Shootin' the Bull about massive potential swings in profit margin

“Shootin’ The Bull”
by Christopher B. Swift
6/16/2025
Live Cattle:
Volatility continues to create an unstable environment for which cattle feeders have to contend with every day. That would not be so bad were it not for the profit margin spread reflecting one of the widest potential swings from profit to loss I have ever seen. Nonetheless, cattle feeders have few choices at the moment. Basis and price risk continue with severe discounts of futures hampering the basis and immense escalation in the middle-east not anticipated to subside anytime soon. It is difficult to get a reading on this past weekend's beef movement. Weather in certain areas, riot's, looters, and protestor's in others, didn't give me the feeling a lot of grills were lit for T-bones & burgers. I anticipate cattle feeders continuing to have to buy cattle, at what ever price, to remain in the cattle feeding business. I anticipate consumers to contract further in discretionary spending leading to cattle feeders maintaining the brunt of risk.

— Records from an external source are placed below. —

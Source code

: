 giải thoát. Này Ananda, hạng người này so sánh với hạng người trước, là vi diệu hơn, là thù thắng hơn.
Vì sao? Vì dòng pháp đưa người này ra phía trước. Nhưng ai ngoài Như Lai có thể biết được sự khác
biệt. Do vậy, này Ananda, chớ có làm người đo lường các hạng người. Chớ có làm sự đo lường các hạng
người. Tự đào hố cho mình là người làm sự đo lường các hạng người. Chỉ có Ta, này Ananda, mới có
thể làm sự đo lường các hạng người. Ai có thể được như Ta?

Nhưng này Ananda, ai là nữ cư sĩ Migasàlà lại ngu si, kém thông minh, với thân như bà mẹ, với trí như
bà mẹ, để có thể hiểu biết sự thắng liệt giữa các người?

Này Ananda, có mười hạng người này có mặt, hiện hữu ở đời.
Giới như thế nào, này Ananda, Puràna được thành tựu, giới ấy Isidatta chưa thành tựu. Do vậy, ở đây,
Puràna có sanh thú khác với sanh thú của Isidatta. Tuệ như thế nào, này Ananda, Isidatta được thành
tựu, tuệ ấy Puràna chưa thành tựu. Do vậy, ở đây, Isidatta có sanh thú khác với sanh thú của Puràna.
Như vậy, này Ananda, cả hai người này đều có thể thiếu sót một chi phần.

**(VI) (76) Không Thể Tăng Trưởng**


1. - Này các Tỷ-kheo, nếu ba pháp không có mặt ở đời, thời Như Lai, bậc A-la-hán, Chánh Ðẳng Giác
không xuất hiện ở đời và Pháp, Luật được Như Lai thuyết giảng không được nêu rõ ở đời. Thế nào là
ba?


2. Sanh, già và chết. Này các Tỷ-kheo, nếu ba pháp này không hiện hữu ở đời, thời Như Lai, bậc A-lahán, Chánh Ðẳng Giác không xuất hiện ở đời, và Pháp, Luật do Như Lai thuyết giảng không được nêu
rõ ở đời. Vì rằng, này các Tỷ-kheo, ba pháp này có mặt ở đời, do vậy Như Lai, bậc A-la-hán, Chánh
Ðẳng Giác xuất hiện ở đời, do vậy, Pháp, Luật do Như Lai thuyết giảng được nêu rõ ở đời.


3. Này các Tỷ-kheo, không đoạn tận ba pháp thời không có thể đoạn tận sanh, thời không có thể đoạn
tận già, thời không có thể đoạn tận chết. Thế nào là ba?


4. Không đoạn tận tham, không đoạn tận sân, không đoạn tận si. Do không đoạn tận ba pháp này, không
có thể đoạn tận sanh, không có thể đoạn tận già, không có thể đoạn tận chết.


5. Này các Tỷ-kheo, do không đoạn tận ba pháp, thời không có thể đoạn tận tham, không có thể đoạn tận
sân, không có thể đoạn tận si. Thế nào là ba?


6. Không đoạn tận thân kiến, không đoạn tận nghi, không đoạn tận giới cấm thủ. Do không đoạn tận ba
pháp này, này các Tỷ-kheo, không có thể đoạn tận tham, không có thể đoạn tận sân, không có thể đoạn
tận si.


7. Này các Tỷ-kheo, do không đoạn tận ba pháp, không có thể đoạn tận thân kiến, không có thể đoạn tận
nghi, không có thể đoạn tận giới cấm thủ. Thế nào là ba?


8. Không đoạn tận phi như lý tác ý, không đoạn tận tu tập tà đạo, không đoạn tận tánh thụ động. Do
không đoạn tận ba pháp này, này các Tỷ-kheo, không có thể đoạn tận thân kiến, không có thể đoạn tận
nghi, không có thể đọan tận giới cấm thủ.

It never leaves my mind that there are hundreds of thousands of cattle south of the border that could, at anytime, be available to the US. My opinion alone, not having them here has, and will continue to, produce higher cattle prices and therefore, higher beef prices. As this appears the goal for a few, those who depend on this inventory are not perceived as in this group.
Feeder Cattle:
Over $7.50 was gained in the basis today alone. The index down $3.21, and futures up $4.00 plus, helped a great deal of backgrounders today trade into the future at a significantly less discount than just the day before. More inventory was marketed last week in the stocker and feeder cattle sectors than the previous. With the video sales coming up, more inventory is expected to be made available to the market. With the pork cutout higher, and boxes higher, consumers are going to have more difficult decisions to make on what meat protein they like and how much of it they can afford.
Corn:
As the gains in crude faded, so to did corn. Corn never did participate like beans or bean oil. The simple explanation is that higher gasoline prices tends to curb consumer demand for. Unlike industries or war, that "have to" have the product, consumers can choose to not go somewhere. So, gasoline was impacted the least by the middle-east conflict and diesel fuel impacted the most. Even after the sell off, diesel fuel closed higher on the day. Soybeans and soybean oil will continue to benefit from the increased government mandate on bio-diesel and with recommendations having been made prior to this event, participants are believed benefiting from. I anticipate beans to continue higher. Wheat gave back some of Friday's gains as well. I remain friendly wheat, but not necessarily bullish.
Energy:
Energy opened sharply higher, and what turned out to be the high of the day, on Sunday evening. As it sold off through the day, the range ended up being $7.66 August. This is exceptional price width to contend with and a belief that more is to be expected. Futures traders of cattle seemed to disregard any further potential for conflict and began bidding futures higher in favor of cattlemen. I am not as sure that cattlemen will be as quick to fade current developments. Hence, today's futures trader narrowing basis for cattlemen is believed a bonus.
Bonds:
Bonds were lower as higher energy is inflationary. Interest rates are expected to stagnate, if not trend higher.